Dataset entries:
* * *
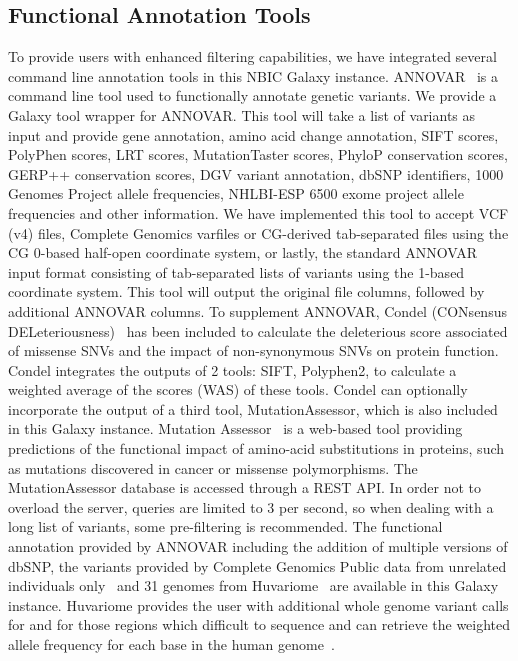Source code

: \documentclass[10pt]{bmc_article}
\newenvironment{bmcformat}{\begin{raggedright}\baselineskip20pt\sloppy\setboolean{publ}{false}}{\end{raggedright}\baselineskip20pt\sloppy}
\begin{document}
\begin{bmcformat}
\subsection*{Functional Annotation Tools}
To provide users with enhanced filtering capabilities, we have integrated several command line annotation tools in this NBIC Galaxy instance. ANNOVAR~\cite{annovar} is a command line tool used to functionally annotate genetic variants. We provide a Galaxy tool wrapper for ANNOVAR. This tool will take a list of variants as input and provide gene annotation, amino acid change annotation, SIFT scores, PolyPhen scores, LRT scores, MutationTaster scores, PhyloP conservation scores, GERP++ conservation scores, DGV variant annotation, dbSNP identifiers, 1000 Genomes Project allele frequencies, NHLBI-ESP 6500 exome project allele frequencies and other information.  We have implemented this tool to accept VCF (v4) files, Complete Genomics varfiles or CG-derived tab-separated files using the CG 0-based half-open coordinate system, or lastly, the standard ANNOVAR input format consisting of tab-separated lists of variants using the 1-based coordinate system.  This tool will output the original file columns, followed by additional ANNOVAR columns.  To supplement ANNOVAR, Condel (CONsensus DELeteriousness)~\cite{condel} has been included to calculate the deleterious score associated of missense SNVs and the impact of non-synonymous SNVs on protein function. Condel integrates the outputs of 2 tools: SIFT, Polyphen2, to calculate a weighted average of the scores (WAS) of these tools. Condel can optionally incorporate the output of a third tool, MutationAssessor, which is also included in this Galaxy instance. Mutation Assessor~\cite{mutass} is a web-based tool providing predictions of the functional impact of amino-acid substitutions in proteins, such as mutations discovered in cancer or missense polymorphisms. The MutationAssessor database is accessed through a REST API.  In order not to overload the server, queries are limited to 3 per second, so when dealing with a long list of variants, some pre-filtering is recommended. The functional annotation provided by ANNOVAR including the addition of multiple versions of dbSNP, the variants provided by Complete Genomics Public data from unrelated individuals only~\cite{url-cgftp} and 31 genomes from Huvariome~\cite{huvariome} are available in this Galaxy instance. Huvariome provides the user with additional whole genome variant calls for and for those regions which difficult to sequence and can retrieve the weighted allele frequency for each base in the human genome~\cite{huvariome}.   


\end{bmcformat}
\end{document}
* * *
● WHAT YOU SHOULD DO: No pictures should appear in the copy, and each record above is to be returned exactly.

● ANSWER TO THIS TASK:
Source code

: \documentclass[10pt]{bmc_article}
\newenvironment{bmcformat}{\begin{raggedright}\baselineskip20pt\sloppy\setboolean{publ}{false}}{\end{raggedright}\baselineskip20pt\sloppy}
\begin{document}
\begin{bmcformat}
\subsection*{Functional Annotation Tools}
To provide users with enhanced filtering capabilities, we have integrated several command line annotation tools in this NBIC Galaxy instance. ANNOVAR~\cite{annovar} is a command line tool used to functionally annotate genetic variants. We provide a Galaxy tool wrapper for ANNOVAR. This tool will take a list of variants as input and provide gene annotation, amino acid change annotation, SIFT scores, PolyPhen scores, LRT scores, MutationTaster scores, PhyloP conservation scores, GERP++ conservation scores, DGV variant annotation, dbSNP identifiers, 1000 Genomes Project allele frequencies, NHLBI-ESP 6500 exome project allele frequencies and other information.  We have implemented this tool to accept VCF (v4) files, Complete Genomics varfiles or CG-derived tab-separated files using the CG 0-based half-open coordinate system, or lastly, the standard ANNOVAR input format consisting of tab-separated lists of variants using the 1-based coordinate system.  This tool will output the original file columns, followed by additional ANNOVAR columns.  To supplement ANNOVAR, Condel (CONsensus DELeteriousness)~\cite{condel} has been included to calculate the deleterious score associated of missense SNVs and the impact of non-synonymous SNVs on protein function. Condel integrates the outputs of 2 tools: SIFT, Polyphen2, to calculate a weighted average of the scores (WAS) of these tools. Condel can optionally incorporate the output of a third tool, MutationAssessor, which is also included in this Galaxy instance. Mutation Assessor~\cite{mutass} is a web-based tool providing predictions of the functional impact of amino-acid substitutions in proteins, such as mutations discovered in cancer or missense polymorphisms. The MutationAssessor database is accessed through a REST API.  In order not to overload the server, queries are limited to 3 per second, so when dealing with a long list of variants, some pre-filtering is recommended. The functional annotation provided by ANNOVAR including the addition of multiple versions of dbSNP, the variants provided by Complete Genomics Public data from unrelated individuals only~\cite{url-cgftp} and 31 genomes from Huvariome~\cite{huvariome} are available in this Galaxy instance. Huvariome provides the user with additional whole genome variant calls for and for those regions which difficult to sequence and can retrieve the weighted allele frequency for each base in the human genome~\cite{huvariome}.   


\end{bmcformat}
\end{document}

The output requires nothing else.